Material supplied >>

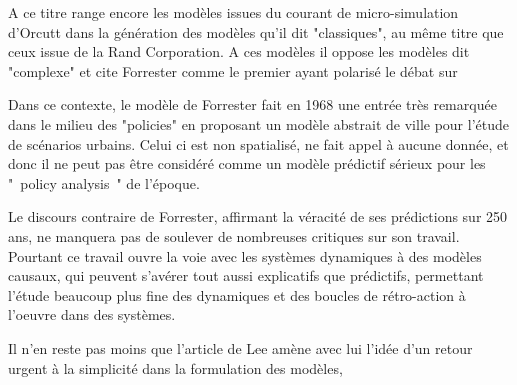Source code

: A ce titre \autocite{Batty2001} range encore les modèles issues du courant de micro-simulation d'Orcutt dans la génération des modèles qu'il dit "classiques", au même titre que ceux issue de la Rand Corporation. A ces modèles il oppose les modèles dit "complexe" et cite Forrester comme le premier ayant polarisé le débat sur 

Dans ce contexte, le modèle de Forrester fait en 1968 une entrée très remarquée dans le milieu des "policies" \autocite{Lee1983} en proposant un modèle abstrait de ville pour l'étude de scénarios urbains. Celui ci est non spatialisé, ne fait appel à aucune donnée, et donc il ne peut pas être considéré comme un modèle prédictif sérieux pour les " policy analysis " de l'époque\autocite{Lee1973}. 

 Le discours contraire de Forrester, affirmant la véracité de ses prédictions sur 250 ans, ne manquera pas de soulever de nombreuses critiques sur son travail. Pourtant ce travail ouvre la voie avec les systèmes dynamiques à des modèles causaux, qui peuvent s'avérer tout aussi explicatifs que prédictifs, permettant l'étude beaucoup plus fine des dynamiques et des boucles de rétro-action à l'oeuvre dans des systèmes.


 

 Il n'en reste pas moins que l'article de Lee amène avec lui l'idée d'un retour urgent à la simplicité dans la formulation des modèles, %

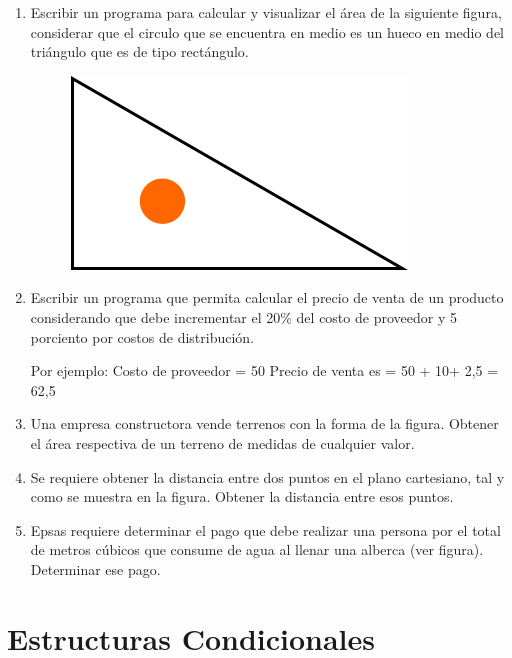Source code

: \documentclass{scrartcl}
\begin{document}
\begin{enumerate}
		\item Escribir un programa para calcular y visualizar el área de la siguiente figura, considerar que el circulo que se encuentra en medio es un hueco en medio del triángulo que es de tipo rectángulo.
		
		\begin{figure}[ht]
			\centering
			\includegraphics[scale=0.3,angle=-45]{img/triangulo.png}
		\end{figure}
		
		\item Escribir un programa que permita calcular el precio de venta de un producto considerando que debe incrementar el 20\% del costo de proveedor y 5 porciento por costos de distribución. 
		
		Por ejemplo:
		Costo de proveedor = 50
		Precio de venta es = 50 + 10+ 2,5 = 62,5
		
		\item Una empresa constructora vende terrenos con la forma de la figura. Obtener el área
		respectiva de un terreno de medidas de cualquier valor.
		
		\item Se requiere obtener la distancia entre dos puntos en el plano cartesiano, tal y como se muestra en la figura. Obtener la distancia entre esos puntos.
		
		\item Epsas requiere determinar el pago que debe realizar una persona por el total de metros cúbicos que consume de agua al llenar una alberca (ver figura). Determinar ese pago.

	\end{enumerate}
		
	\section{Estructuras Condicionales}
		
\end{document}
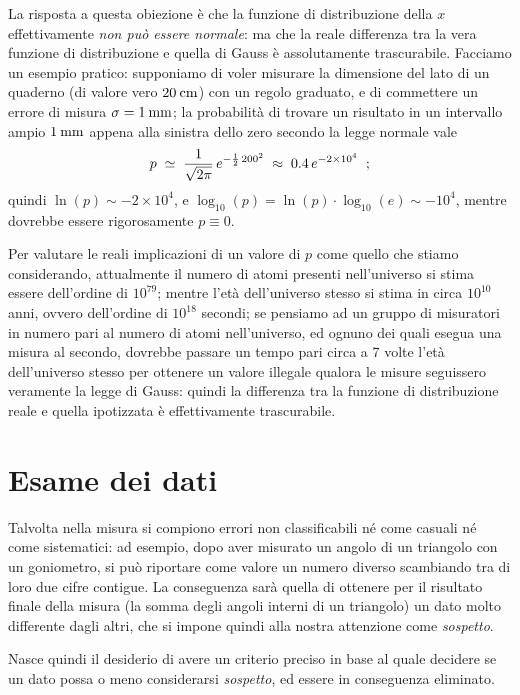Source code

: La risposta a questa obiezione \`e che la funzione di
distribuzione della $x$ effettivamente \emph{non pu\`o
  essere normale}: ma che la reale differenza tra la vera
funzione di distribuzione e quella di Gauss \`e
assolutamente trascurabile.  Facciamo un esempio pratico:
supponiamo di voler misurare la dimensione del lato di un
quaderno (di valore vero $20\un{cm}$) con un regolo graduato,
e di commettere un errore di misura $\sigma = 1\un{mm}$; la
probabilit\`a di trovare un risultato in un intervallo ampio
$1\un{mm}$ appena alla sinistra dello zero secondo la legge
normale vale
\begin{equation*}
  p \; \simeq \; \frac{1}{\sqrt{2 \pi}} \, e^{- \frac{1}{2}
    \, 200^2} \; \approx \; 0.4 \, e^{-2 \times 10^4} \;\; ;
\end{equation*}
quindi $\ln(p) \sim -2 \times 10^4$, e $\log_{10} (p) =
\ln(p) \cdot \log_{10} (e) \sim -10^4$, mentre dovrebbe
essere rigorosamente $p \equiv 0$.

Per valutare le reali implicazioni di un valore di $p$ come
quello che stiamo considerando, attualmente il numero di
atomi presenti nell'universo si stima essere dell'ordine di
$10^{79}$; mentre l'et\`a dell'universo stesso si stima in
circa $10^{10}$ anni, ovvero dell'ordine di $10^{18}$
secondi; se pensiamo ad un gruppo di misuratori in numero
pari al numero di atomi nell'universo, ed ognuno dei quali
esegua una misura al secondo, dovrebbe passare un tempo pari
circa a 7 volte l'et\`a dell'universo stesso per ottenere un
valore illegale qualora le misure seguissero veramente la
legge di Gauss: quindi la differenza tra la funzione di
distribuzione reale e quella ipotizzata \`e effettivamente
trascurabile.

\section{Esame dei dati}%
Talvolta nella misura si compiono errori non classificabili
n\'e come casuali n\'e come sistematici: ad esempio, dopo
aver misurato un angolo di un triangolo con un goniometro,
si pu\`o riportare come valore un numero diverso scambiando
tra di loro due cifre contigue.  La conseguenza sar\`a
quella di ottenere per il risultato finale della misura (la
somma degli angoli interni di un triangolo) un dato molto
differente dagli altri, che si impone quindi alla nostra
attenzione come \emph{sospetto}.

Nasce quindi il desiderio di avere un criterio preciso in
base al quale decidere se un dato possa o meno considerarsi
\emph{sospetto}, ed essere in conseguenza eliminato.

Directions for this task >> Return every line of the preceding records in which the word "quindi" appears.

Solution to this task >>
quindi $\ln(p) \sim -2 \times 10^4$, e $\log_{10} (p) =
legge di Gauss: quindi la differenza tra la funzione di
differente dagli altri, che si impone quindi alla nostra
Nasce quindi il desiderio di avere un criterio preciso in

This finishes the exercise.